OpenHELOS

OpenHELOS (Hierarchical Emergence of Latent Ontological Structure) is an experimental codebase developed to empirically investigate several phenomena predicted by the theoretical framework proposed in the associated research paper, grounded in the Free Energy Principle:

Lifelong Symbolic Clusterer — unsupervised emergent clustering using co-occurrence and persistent homology.
Emergent Morphemiser — a recursive parser that discovers morphological structure via Free Energy minimisation.

It integrates predictive coding, free energy minimisation, and discrete structure composition, aiming at a scalable model of cognitive parsing.

The code constructs the very first cognitive primitives described in the paper — morphemisation, clustering, symbolisation — from energetic and statistical principles.

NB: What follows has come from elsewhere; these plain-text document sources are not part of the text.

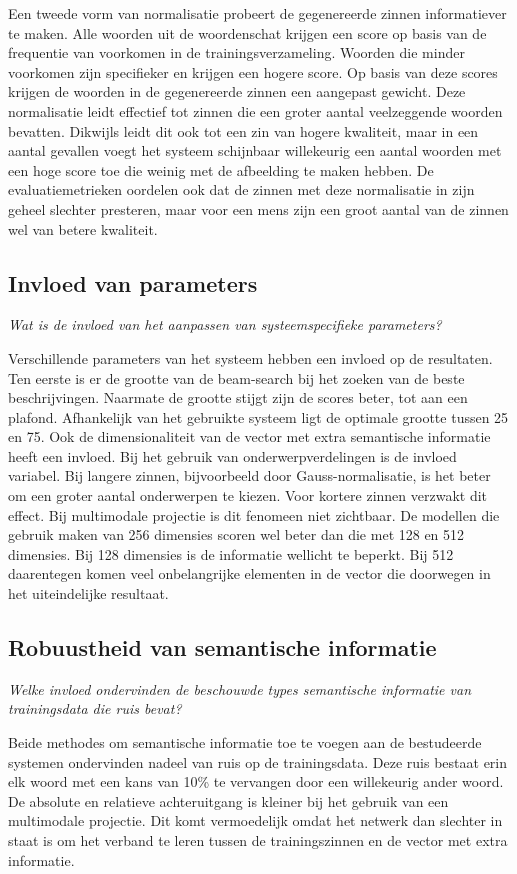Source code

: Een tweede vorm van normalisatie probeert de gegenereerde zinnen informatiever te maken. Alle woorden uit de woordenschat krijgen een score op basis van de frequentie van voorkomen in de trainingsverzameling. Woorden die minder voorkomen zijn specifieker en krijgen een hogere score. Op basis van deze scores krijgen de woorden in de gegenereerde zinnen een aangepast gewicht. Deze normalisatie leidt effectief tot zinnen die een groter aantal veelzeggende woorden bevatten. Dikwijls leidt dit ook tot een zin van hogere kwaliteit, maar in een aantal gevallen voegt het systeem schijnbaar willekeurig een aantal woorden met een hoge score toe die weinig met de afbeelding te maken hebben. De evaluatiemetrieken oordelen ook dat de zinnen met deze normalisatie in zijn geheel slechter presteren, maar voor een mens zijn een groot aantal van de zinnen wel van betere kwaliteit.

\subsection{Invloed van parameters}
\emph{Wat is de invloed van het aanpassen van systeemspecifieke parameters?}

Verschillende parameters van het systeem hebben een invloed op de resultaten. Ten eerste is er de grootte van de beam-search bij het zoeken van de beste beschrijvingen. Naarmate de grootte stijgt zijn de scores beter, tot aan een plafond. Afhankelijk van het gebruikte systeem ligt de optimale grootte tussen 25 en 75. Ook de dimensionaliteit van de vector met extra semantische informatie heeft een invloed. Bij het gebruik van onderwerpverdelingen is de invloed variabel. Bij langere zinnen, bijvoorbeeld door Gauss-normalisatie, is het beter om een groter aantal onderwerpen te kiezen. Voor kortere zinnen verzwakt dit effect. Bij multimodale projectie is dit fenomeen niet zichtbaar. De modellen die gebruik maken van 256 dimensies scoren wel beter dan die met 128 en 512 dimensies. Bij 128 dimensies is de informatie wellicht te beperkt. Bij 512 daarentegen komen veel onbelangrijke elementen in de vector die doorwegen in het uiteindelijke resultaat.

\subsection{Robuustheid van semantische informatie}
\emph{Welke invloed ondervinden de beschouwde types semantische informatie van trainingsdata die ruis bevat?}

Beide methodes om semantische informatie toe te voegen aan de bestudeerde systemen ondervinden nadeel van ruis op de trainingsdata. Deze ruis bestaat erin elk woord met een kans van 10\% te vervangen door een willekeurig ander woord. De absolute en relatieve achteruitgang is kleiner bij het gebruik van een multimodale projectie. Dit komt vermoedelijk omdat het netwerk dan slechter in staat is om het verband te leren tussen de trainingszinnen en de vector met extra informatie.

The aim of the presented experiments is not to outperform state-of-the-art systems across a wide range of benchmarks, but rather to demonstrate that the foundational premises articulated in the accompanying paper are, in principle, realisable. In particular, the results highlight that even an approximated application of the Free Energy Principle (FEP) to discrete symbolic structures—such as hierarchical morpheme parsing—can yield promising and coherent outcomes. This serves as an initial validation of the theoretical framework underpinning HELOS, rather than a conclusive empirical comparison.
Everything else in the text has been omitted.